Adipose Tissue Injection in Perianal Fistulas in Crohn´s Disease

Phase 2

• Conditions: Crohn Disease; Perianal Fistulas; Cell- and Tissue-Based Therapy; Treatment
• Interventions: Procedure: saline; Procedure: Adipose tissue injection

• Registration Number: NCT03904212
• Lead Sponsor: University of Aarhus

Brief Summary

This randomized and placebo controlled study investigates the efficacy of injections with freshly harvested autologous adipose tissue in CD patients with complex perianal fistulas refractory to standard surgical and/or medical treatment. 140 CD patients will be included and randomized to either treatment with freshly harvested autologous adipose tissue or placebo (saline).

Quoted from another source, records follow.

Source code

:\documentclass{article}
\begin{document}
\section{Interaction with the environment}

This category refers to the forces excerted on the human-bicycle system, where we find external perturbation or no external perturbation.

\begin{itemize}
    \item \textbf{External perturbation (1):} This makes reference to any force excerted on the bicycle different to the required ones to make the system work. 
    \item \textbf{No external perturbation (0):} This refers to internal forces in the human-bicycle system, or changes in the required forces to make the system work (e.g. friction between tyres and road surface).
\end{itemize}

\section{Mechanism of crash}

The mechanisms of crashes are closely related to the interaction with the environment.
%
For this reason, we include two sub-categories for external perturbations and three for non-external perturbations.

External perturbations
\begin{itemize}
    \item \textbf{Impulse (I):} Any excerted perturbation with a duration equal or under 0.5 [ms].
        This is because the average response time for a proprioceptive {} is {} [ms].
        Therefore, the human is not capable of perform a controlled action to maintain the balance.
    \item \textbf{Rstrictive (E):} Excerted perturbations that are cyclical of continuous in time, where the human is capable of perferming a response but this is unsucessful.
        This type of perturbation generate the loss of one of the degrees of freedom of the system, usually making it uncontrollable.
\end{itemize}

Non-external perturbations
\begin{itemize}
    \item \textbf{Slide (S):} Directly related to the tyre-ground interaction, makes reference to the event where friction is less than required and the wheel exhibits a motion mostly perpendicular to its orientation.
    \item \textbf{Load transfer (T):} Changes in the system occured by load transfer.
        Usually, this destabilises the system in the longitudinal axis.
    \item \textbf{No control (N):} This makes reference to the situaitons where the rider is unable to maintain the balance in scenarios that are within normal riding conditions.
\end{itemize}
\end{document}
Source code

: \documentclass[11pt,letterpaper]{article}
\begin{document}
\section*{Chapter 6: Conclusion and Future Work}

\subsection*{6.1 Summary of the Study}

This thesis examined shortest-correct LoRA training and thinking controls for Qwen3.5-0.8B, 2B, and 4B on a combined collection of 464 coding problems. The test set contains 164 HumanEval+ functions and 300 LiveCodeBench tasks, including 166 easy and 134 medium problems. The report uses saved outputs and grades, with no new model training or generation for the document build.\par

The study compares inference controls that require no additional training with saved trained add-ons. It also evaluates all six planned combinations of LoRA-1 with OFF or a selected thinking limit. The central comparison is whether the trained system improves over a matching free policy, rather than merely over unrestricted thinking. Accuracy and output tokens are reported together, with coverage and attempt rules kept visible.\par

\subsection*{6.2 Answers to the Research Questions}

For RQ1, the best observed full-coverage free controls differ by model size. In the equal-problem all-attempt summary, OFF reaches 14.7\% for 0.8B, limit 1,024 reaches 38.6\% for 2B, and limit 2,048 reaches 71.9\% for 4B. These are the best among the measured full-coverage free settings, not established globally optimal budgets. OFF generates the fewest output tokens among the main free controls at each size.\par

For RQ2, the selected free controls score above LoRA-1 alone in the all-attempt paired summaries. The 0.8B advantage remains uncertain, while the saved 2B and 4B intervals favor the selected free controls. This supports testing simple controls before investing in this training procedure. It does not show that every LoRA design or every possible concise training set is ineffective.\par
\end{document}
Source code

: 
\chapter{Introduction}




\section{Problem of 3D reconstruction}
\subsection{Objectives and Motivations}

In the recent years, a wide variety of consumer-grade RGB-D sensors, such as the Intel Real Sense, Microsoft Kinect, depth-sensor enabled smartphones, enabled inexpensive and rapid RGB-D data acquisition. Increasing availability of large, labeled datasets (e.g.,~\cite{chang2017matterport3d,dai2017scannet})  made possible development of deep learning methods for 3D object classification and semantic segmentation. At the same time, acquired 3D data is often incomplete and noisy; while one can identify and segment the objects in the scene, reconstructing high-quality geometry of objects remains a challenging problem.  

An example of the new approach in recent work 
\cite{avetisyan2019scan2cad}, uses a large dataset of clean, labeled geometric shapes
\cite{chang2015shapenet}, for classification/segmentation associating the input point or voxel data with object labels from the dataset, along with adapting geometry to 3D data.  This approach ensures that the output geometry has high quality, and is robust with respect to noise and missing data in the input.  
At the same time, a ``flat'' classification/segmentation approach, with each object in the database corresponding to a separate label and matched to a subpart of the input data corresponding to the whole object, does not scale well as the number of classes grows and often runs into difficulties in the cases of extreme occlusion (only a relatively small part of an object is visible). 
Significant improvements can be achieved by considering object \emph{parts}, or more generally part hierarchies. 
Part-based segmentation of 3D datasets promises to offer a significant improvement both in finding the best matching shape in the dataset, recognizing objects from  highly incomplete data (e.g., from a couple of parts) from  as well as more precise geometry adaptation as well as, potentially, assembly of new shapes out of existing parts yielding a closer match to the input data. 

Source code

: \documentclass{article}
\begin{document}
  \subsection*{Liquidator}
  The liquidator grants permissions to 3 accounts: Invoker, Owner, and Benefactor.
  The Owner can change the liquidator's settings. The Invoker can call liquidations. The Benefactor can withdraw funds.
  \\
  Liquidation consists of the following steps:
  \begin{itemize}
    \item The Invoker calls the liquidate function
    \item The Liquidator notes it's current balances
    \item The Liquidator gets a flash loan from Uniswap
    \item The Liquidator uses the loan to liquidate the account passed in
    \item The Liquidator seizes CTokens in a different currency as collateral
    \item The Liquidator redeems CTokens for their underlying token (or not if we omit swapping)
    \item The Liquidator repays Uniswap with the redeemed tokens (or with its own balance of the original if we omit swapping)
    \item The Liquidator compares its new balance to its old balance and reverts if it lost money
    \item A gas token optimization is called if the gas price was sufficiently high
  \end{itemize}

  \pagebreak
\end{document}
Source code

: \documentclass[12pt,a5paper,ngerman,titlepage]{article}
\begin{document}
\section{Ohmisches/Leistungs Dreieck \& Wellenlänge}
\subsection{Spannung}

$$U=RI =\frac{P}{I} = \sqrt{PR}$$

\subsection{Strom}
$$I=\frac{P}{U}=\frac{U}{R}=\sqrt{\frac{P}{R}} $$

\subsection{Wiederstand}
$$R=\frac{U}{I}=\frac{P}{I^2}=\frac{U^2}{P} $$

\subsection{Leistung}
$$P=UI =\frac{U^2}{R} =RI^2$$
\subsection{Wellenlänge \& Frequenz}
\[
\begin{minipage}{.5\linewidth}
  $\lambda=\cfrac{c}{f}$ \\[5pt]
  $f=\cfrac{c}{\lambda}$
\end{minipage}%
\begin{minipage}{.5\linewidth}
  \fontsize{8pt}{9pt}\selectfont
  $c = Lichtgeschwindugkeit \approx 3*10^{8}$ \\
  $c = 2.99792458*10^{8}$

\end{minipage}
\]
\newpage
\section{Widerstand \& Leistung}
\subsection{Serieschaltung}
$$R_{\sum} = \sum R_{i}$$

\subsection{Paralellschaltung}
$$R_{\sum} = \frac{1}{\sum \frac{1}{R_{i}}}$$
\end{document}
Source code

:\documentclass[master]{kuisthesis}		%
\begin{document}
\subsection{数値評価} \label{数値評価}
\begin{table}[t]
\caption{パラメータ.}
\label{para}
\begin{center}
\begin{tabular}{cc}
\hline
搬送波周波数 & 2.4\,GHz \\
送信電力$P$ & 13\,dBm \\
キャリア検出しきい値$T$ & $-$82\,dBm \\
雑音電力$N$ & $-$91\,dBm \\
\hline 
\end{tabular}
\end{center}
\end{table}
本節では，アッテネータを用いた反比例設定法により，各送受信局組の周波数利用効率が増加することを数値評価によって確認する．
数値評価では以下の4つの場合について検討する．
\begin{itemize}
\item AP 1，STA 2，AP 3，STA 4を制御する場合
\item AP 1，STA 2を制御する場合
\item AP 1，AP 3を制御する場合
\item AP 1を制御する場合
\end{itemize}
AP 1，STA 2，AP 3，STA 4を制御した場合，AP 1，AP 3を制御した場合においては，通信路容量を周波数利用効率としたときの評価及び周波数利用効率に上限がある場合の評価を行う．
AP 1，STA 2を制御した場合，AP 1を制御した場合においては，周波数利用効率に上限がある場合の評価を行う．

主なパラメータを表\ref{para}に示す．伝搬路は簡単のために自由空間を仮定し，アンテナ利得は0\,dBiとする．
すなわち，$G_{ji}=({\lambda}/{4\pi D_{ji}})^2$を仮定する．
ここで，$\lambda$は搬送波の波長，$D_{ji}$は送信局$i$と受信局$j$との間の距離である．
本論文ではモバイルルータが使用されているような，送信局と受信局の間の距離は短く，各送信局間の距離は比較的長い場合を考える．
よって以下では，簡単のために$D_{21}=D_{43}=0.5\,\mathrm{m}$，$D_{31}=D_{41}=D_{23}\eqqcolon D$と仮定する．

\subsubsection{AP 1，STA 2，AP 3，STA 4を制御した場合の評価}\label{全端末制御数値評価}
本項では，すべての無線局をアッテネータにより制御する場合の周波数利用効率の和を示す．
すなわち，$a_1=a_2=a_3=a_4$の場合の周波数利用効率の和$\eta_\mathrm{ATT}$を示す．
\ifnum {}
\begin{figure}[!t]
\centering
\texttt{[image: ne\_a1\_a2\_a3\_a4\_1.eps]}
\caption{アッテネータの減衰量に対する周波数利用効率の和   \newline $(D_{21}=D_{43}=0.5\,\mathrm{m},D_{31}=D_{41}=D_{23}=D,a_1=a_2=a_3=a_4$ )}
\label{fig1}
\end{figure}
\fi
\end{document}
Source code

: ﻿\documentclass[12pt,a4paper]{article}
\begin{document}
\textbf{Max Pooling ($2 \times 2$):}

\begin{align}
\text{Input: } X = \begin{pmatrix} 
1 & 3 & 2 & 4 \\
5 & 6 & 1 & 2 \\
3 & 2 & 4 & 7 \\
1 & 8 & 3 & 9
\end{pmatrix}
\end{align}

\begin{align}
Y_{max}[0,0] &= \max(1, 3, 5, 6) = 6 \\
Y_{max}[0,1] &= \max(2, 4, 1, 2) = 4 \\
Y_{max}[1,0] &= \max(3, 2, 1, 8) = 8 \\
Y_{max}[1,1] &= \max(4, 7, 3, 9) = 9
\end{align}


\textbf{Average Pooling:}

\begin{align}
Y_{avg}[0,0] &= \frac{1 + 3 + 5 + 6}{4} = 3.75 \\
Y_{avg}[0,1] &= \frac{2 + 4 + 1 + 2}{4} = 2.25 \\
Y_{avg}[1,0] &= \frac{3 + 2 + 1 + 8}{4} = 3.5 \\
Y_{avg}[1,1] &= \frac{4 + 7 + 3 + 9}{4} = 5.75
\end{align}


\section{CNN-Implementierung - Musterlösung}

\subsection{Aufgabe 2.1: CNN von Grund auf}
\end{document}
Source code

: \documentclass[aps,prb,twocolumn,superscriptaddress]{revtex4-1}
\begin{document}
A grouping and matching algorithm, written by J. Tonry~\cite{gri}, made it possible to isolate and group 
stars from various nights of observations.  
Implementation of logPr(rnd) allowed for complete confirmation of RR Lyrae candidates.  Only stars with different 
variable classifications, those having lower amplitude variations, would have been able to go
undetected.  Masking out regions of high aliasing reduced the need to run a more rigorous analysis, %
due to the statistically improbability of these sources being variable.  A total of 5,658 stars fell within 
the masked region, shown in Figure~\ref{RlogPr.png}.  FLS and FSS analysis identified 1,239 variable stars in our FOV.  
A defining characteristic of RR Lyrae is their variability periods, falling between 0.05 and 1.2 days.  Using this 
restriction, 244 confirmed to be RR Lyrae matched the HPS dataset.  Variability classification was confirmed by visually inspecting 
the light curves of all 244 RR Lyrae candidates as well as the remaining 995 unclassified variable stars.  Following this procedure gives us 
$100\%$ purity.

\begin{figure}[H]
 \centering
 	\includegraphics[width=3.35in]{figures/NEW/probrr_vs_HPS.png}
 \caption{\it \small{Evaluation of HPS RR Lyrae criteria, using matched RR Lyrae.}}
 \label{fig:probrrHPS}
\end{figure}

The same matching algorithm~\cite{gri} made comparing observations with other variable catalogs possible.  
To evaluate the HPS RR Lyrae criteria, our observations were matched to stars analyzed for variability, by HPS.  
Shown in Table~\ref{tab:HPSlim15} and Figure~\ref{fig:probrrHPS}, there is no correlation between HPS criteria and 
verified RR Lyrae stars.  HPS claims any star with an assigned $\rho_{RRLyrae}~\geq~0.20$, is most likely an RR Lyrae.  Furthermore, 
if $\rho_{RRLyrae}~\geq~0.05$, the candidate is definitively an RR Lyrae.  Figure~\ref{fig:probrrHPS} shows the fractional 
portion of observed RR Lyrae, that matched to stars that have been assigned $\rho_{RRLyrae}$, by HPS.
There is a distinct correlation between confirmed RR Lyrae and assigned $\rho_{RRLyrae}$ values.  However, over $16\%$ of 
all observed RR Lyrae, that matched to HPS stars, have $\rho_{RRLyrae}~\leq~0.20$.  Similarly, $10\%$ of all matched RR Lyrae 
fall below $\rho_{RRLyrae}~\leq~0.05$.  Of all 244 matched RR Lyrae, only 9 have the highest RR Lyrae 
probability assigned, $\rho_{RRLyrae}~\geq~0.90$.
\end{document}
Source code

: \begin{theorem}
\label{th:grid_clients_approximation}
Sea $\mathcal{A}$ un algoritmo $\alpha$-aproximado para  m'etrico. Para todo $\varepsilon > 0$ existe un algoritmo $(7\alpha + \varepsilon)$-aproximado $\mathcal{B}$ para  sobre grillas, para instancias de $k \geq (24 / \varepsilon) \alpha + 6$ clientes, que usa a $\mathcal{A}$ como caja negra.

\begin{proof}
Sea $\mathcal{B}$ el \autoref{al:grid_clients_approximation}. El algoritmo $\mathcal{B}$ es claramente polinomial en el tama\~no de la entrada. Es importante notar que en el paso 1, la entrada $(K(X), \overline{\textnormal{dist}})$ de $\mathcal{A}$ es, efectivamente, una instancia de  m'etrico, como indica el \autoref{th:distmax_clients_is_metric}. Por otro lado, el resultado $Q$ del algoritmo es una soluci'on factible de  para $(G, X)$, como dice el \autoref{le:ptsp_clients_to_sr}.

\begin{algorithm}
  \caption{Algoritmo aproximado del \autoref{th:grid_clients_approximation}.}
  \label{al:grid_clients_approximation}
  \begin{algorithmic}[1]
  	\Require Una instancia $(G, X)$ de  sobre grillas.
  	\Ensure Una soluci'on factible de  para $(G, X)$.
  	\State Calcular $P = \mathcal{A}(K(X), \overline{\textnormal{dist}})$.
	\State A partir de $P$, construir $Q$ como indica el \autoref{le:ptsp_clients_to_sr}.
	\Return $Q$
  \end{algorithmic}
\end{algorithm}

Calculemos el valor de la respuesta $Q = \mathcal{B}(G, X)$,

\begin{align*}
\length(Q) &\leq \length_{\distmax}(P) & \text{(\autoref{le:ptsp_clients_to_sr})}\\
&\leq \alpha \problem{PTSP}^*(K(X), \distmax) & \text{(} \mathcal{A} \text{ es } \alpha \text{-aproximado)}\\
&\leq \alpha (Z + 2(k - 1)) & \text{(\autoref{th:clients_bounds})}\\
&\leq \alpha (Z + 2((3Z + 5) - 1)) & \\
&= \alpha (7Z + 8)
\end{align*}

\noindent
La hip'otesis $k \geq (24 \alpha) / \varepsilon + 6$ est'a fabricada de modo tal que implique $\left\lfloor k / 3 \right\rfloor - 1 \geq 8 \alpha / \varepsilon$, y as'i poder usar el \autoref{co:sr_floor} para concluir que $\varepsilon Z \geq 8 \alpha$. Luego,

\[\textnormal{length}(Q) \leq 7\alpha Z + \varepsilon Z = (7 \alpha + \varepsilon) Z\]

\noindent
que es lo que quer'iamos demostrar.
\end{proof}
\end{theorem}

Primary outcome measures are clinical healing 6 months after treatment evaluated by clinical examination and pelvic MRI.

Detailed Description

Injection with freshly harvested autologous adipose tissue has been reported to be an efficient treatment of perianal fistulas in patients with Crohn´s Disease (CD). In a prospective observational study 57 % of 21 patients with complex fistulas refractory to combined surgical and/or medical treatment achieved complete clinical healing of the treated fistulas from one to three injections.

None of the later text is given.